Quality Metrics – So much to measure, so little time

Quality Metrics – So much to measure, so little time

By: Koren Way

If you are like many transplant centers, once a year you bring together a group of individuals into a conference room, and that group is charged with a big job.  This committee must come up with a list of quality metrics that will be tracked for the following year.   There are so many important things to measure in every transplant center: how many referrals the center gets each month, what the readmission rate is thirty days following transplant, and is the center 100% compliant with removing the patient from the waiting list within 24 hours of transplant.  With concerns of meeting regulatory requirements, pressure to meet budgetary measures, and desire to improve quality of clinical care, where do you even begin?  We can help with that.   If you just follow these 5 steps, you can put together a comprehensive and useable scorecard.

1.       Identify what monitoring is required. A good place to start is with the “have to’s”.   Check with your hospital quality committee, or maybe your department quality scorecard.  There may be items such as readmission rates or infection rates that you are required to track or report to leadership on a regular basis. If you have contracts with outside vendors, you are required to demonstrate that you monitor these contracts through tracking of related quality metrics. Since these are all examples of metrics you have to follow, this is a nice easy way to start your list.

2.       Identify those areas that you want/need to improve. This can be a difficult discussion.  We all want to look at our scorecard and see lots of green, right?  It makes us feel good.  But the definition of QAPI includes “improvement.”  In order to improve, you have to be willing to tackle the red areas of the scorecard.  If the metric has been at goal or green for more than a year, it may be time to retire that metric.  It is hard to improve on something that has been at 100% for 14 months straight.   Time to move on to those processes or clinical areas that you don’t do as well on.  Contrary to popular belief, there is no penalty for not meeting your goal in every metric.  However, you must demonstrate that you are making improvements.

3.       Identify any new processes or clinical protocols that you want to be sure you are following.  An excellent example here is when UNOS added the requirement in 2016 to document the check-in of the organ to the OR – transplant programs across the country had to implement a new process. It is very important to know if the centers are compliant with the new process.  This is the perfect type of metric to add to your scorecard.   Another example is if you had to implement a corrective action in response to a recent site visit – again, it is very important to know that you are compliant with this process.

4.       Make sure you have a balance of metrics.  You need to be sure that you have metrics in all phases of transplant (pre, transplant event, and post) for both recipients and living donors.  These should be a mix of processes as well as outcome measures.  And there should be a balance of procedural metrics and clinical metrics.  Its OK to track and make sure your activation letters are going out within 10 days, but you also want to know what your delayed graft function rate is.

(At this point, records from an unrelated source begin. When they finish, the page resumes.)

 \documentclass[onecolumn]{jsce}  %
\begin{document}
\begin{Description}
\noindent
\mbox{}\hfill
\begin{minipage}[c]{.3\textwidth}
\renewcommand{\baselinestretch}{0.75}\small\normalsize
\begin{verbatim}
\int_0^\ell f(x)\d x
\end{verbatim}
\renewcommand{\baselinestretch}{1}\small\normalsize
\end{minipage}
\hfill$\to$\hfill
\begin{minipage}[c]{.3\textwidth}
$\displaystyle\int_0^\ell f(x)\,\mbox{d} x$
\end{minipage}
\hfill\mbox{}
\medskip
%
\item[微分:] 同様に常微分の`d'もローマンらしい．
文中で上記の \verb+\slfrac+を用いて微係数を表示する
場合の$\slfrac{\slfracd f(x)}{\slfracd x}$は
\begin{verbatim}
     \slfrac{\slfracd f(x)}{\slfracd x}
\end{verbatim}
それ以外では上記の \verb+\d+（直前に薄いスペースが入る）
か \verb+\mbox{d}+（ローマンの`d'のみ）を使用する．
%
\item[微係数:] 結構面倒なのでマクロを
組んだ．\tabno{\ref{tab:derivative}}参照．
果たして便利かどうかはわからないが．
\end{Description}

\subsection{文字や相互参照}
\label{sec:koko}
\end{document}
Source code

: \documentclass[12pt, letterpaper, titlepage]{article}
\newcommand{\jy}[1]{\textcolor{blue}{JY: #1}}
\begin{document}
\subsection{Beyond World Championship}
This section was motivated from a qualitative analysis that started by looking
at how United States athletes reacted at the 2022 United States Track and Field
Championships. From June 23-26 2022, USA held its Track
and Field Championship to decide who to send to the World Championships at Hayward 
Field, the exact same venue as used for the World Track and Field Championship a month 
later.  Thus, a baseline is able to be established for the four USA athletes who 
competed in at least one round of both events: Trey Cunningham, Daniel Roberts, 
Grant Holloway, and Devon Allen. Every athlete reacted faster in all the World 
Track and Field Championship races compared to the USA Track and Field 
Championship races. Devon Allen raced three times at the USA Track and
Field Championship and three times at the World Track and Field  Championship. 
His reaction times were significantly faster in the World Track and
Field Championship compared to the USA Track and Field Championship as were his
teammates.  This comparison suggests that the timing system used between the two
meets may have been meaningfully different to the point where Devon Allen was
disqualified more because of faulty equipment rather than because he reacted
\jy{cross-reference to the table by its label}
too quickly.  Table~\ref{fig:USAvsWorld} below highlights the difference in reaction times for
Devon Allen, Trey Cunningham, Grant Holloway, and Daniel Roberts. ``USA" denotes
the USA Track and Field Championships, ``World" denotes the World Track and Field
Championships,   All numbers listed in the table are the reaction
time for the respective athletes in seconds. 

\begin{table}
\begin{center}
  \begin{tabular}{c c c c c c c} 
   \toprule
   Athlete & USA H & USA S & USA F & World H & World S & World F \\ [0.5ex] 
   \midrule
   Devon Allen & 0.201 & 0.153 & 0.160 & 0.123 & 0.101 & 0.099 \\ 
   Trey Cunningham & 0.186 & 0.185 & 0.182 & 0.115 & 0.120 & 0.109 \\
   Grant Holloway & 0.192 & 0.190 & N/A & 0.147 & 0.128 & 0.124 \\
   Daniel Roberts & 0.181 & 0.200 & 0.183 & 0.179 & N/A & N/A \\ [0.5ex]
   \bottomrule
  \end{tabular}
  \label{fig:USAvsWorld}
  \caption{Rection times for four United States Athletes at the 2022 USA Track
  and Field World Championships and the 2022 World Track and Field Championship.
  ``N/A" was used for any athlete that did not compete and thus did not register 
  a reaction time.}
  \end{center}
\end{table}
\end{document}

5.       Now, remove half of the metrics in your list.  I know, that just made your heart stop beating for a second, didn’t it?  No need to panic, you don’t really have to remove half of them.  But you do need to take some of them off.  Remember, less is better here.   Regulatory requirements say you have to demonstrate that you are actively working on those items that you are tracking.  That is hard to do if you have 40 metrics you are following.  And this makes sense, right?  With all that a center has to do just to keep the lights on, it’s impossible to make real improvements in 40 different areas.  Remember, it comes back to that “I” (improvement) in QAPI.   How do you prioritize?   You may have to run through the steps again to remove some.   Another way to weed them out is to be honest about what even can be tracked based on current staffing levels, data systems, and time available.  Also, if you have already fixed the process and it’s working, it’s time to move on to new stuff (which is hard). Also remember, the choice does not need to be set in stone. If you need to add a metric mid-year, that is perfectly acceptable.

There, you have your metrics.  Whew, that was hard, right?   Five steps seems so easy, but it’s not.  This process may take several meetings, and it probably should.  This is important as it will help to direct the priorities of your program for the next year.  Luckily, the I in QAPI doesn’t stand for “me”.  This is a “we” process that will require the work of your team.  But hopefully we made it a little easier with these five steps.  Good luck!